France’s EADS to Bid for U.S. Tanker Contract

Airbus parent company EADS ( European Aeronautic Defence and Space Company) announced this week it will compete without a U.S. partner to build the next generation of aerial refueling tankers for the U.S. Air Force. Airbus/EADS previously dropped out of the tanker competition and said it would not bid without a U.S. partner.

The long-running competition to build a replacement for the aging fleet of Eisenhower-era tankers appeared to be drawing to a close earlier this year when EADS and erstwhile U.S. partner Northrop Grumman dropped out of the competition, complaining that the government’s bidding process favored the tanker design proposed by Boeing.

EADS-Airbus now says it will submit a bid on July 8, 2010, following an offer by the Pentagon to delay bidding by two months in response to the whining by Airbus.

U.S. lawmakers were quick to condemn the extension for the heavily subsidized plane maker, citing a recent ruling by the World Trade Organization that Airbus has for years received illegal, trade-distorting subsidies that have hurt U.S. aerospace companies and undercut American workers. The ruling included a finding that the A-330, the very plane that Airbus plans to put forward in the tanker competition, has been built using illegal subsidies.

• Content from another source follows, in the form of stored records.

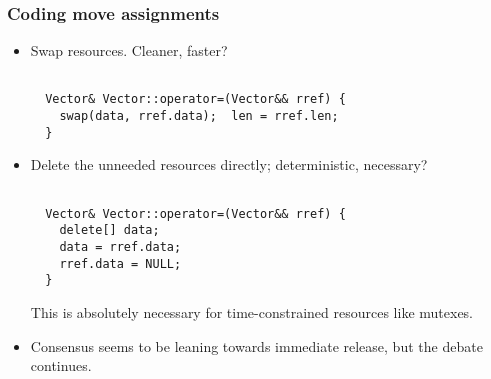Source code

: 

\begin{frame}[fragile]
\frametitle{Coding move assignments}
\begin{itemize}[<+->]
\item Swap resources. Cleaner, faster?
{\scriptsize
\begin{verbatim}

  Vector& Vector::operator=(Vector&& rref) {
    swap(data, rref.data);  len = rref.len;
  }

\end{verbatim}
}
\item Delete the unneeded resources directly; deterministic, necessary?
{\scriptsize
\begin{verbatim}

  Vector& Vector::operator=(Vector&& rref) {
    delete[] data;
    data = rref.data;
    rref.data = NULL;
  }
\end{verbatim}
}
This is absolutely necessary for time-constrained resources like
mutexes.

\item Consensus seems to be leaning towards immediate release, but the
debate continues.

\end{itemize}

\end{frame}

“Holding this competition up to allow an illegally-subsidized foreign company to bid is bad for American workers, our men and women in uniform, taxpayers, and our economy,” said Sen. Patty Murray (D-WA). “It means we are bending over backwards to include a company that has broken the rules of fair play. A competition between companies on an equal playing field is one thing. A competition where American workers have to compete with the treasuries of European countries is another.”